At the IISERs, each student shapes his own curriculum and stress is on cutting-edge research
The four-year-old Indian Institutes of Science Education and Research in five centres across the country are already carving out a niche for themselves in the realms of basic sciences education. With each of the IISERs billing up an average annual budget of over Rs. 100 crore, and an acquired grant of Rs. 500 crore (spread over five years, Rs. 2,500 crore in total) from the government, the IISER family is defining a critical epoch in the history of science education and research in India.
The five IISERs established by the Ministry of Human Resource Development are located in Bhopal, Mohali, Pune, Kolkata and Thiruvananthapuram. Their elite status is not just about the large funds they receive. Every student enrolled in the integrated five year B.S.-M.S. programme at any of the IISERs is either a Kishore Vidyarthi Protsahan Yojana (KVPY) or an INSPIRE scholar and is awarded a grant of a minimum of Rs. 5,000 a month for the entire duration of the course. It is the only bachelor's course in the country where students receive stipends throughout the duration of their course.
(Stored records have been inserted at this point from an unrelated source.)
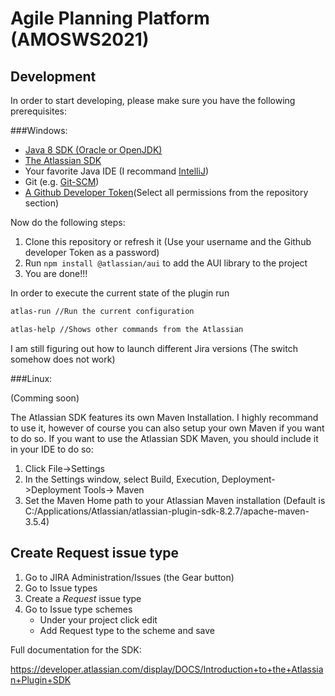 Agile Planning Platform (AMOSWS2021)
======================================


Development
------------

In order to start developing, please make sure you have the following prerequisites:

###Windows:

* [Java 8 SDK (Oracle or OpenJDK)](https://adoptium.net/?variant=openjdk8&jvmVariant=hotspot)
* [The Atlassian SDK ](https://developer.atlassian.com/server/framework/atlassian-sdk/install-the-atlassian-sdk-on-a-windows-system/)
* Your favorite Java IDE (I recommand [IntelliJ](https://www.jetbrains.com/de-de/idea/download/#section=windows))
* Git (e.g. [Git-SCM](https://git-scm.com/))
* [A Github Developer Token](https://docs.github.com/en/authentication/keeping-your-account-and-data-secure/creating-a-personal-access-token#creating-a-token)(Select all permissions from the repository section)

Now do the following steps:

1. Clone this repository or refresh it (Use your username and the Github developer Token as a password)
2. Run ```npm install @atlassian/aui``` to add the AUI library to the project
3. You are done!!!

In order to execute the current state of the plugin run

```bash
atlas-run //Run the current configuration

atlas-help //Shows other commands from the Atlassian 
```
I am still figuring out how to launch different Jira versions (The switch somehow does not work)

###Linux:

(Comming soon)

The Atlassian SDK features its own Maven Installation. I highly recommand to use it, however of course you can also setup your own Maven if you want to do so. If you want to use the Atlassian SDK Maven, you should include it in your IDE to do so:

1. Click File->Settings
2. In the Settings window, select Build, Execution, Deployment->Deployment Tools-> Maven
3. Set the Maven Home path to your Atlassian Maven installation (Default is C:/Applications/Atlassian/atlassian-plugin-sdk-8.2.7/apache-maven-3.5.4)

Create Request issue type
------------

1. Go to JIRA Administration/Issues (the Gear button)
2. Go to Issue types
3. Create a *Request* issue type
4. Go to Issue type schemes
    * Under your project click edit
    * Add Request type to the scheme and save

Full documentation for the SDK:

https://developer.atlassian.com/display/DOCS/Introduction+to+the+Atlassian+Plugin+SDK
Dr. Sutirth Dey, the INSA (The Indian National Science Academy) Young Scientist Awardee in 2010 and Assistant Professor of Biology in IISER-Pune, said: “The infrastructure of the hostels, lecture halls and especially the labs are amongst the finest on offer in the country. But our true strength lies in the multitudes of active researchers and renowned scientists, who are best equipped to convey the sense of excitement in the basic or applied sciences to the students, particularly the undergraduate students.”
IISERs also have colloquiums that have seen several Nobel Laureates, including Richard Ernst and Venkatraman Ramakrishnan, interacting with the students in the campus or in collaborative workshops organised around the country and the world.
The labs are equipped with state-of-the-art amenities such as the 600 Mhz NMR (Nuclear Magnetic Resonance) spectrometer to determine protein folding. At these IISERs, infrastructure is currently being developed to power the super computers and particle accelerators of tomorrow. The libraries, though still in their infancy, have thousands of books, leading journals and online collaborations with e-papers and online scientific research journals.
The IISERs pride themselves on their extensive and elaborately designed curriculum that is very similar to the ones being adopted in universities such as Harvard, MIT and Oxford. In order to build a strong background for all sciences and the ‘new age' phenomenon in research methodologies in ‘interdisciplinary' subjects, the five-year integrated B.S.-M.S. programme is accordingly structured.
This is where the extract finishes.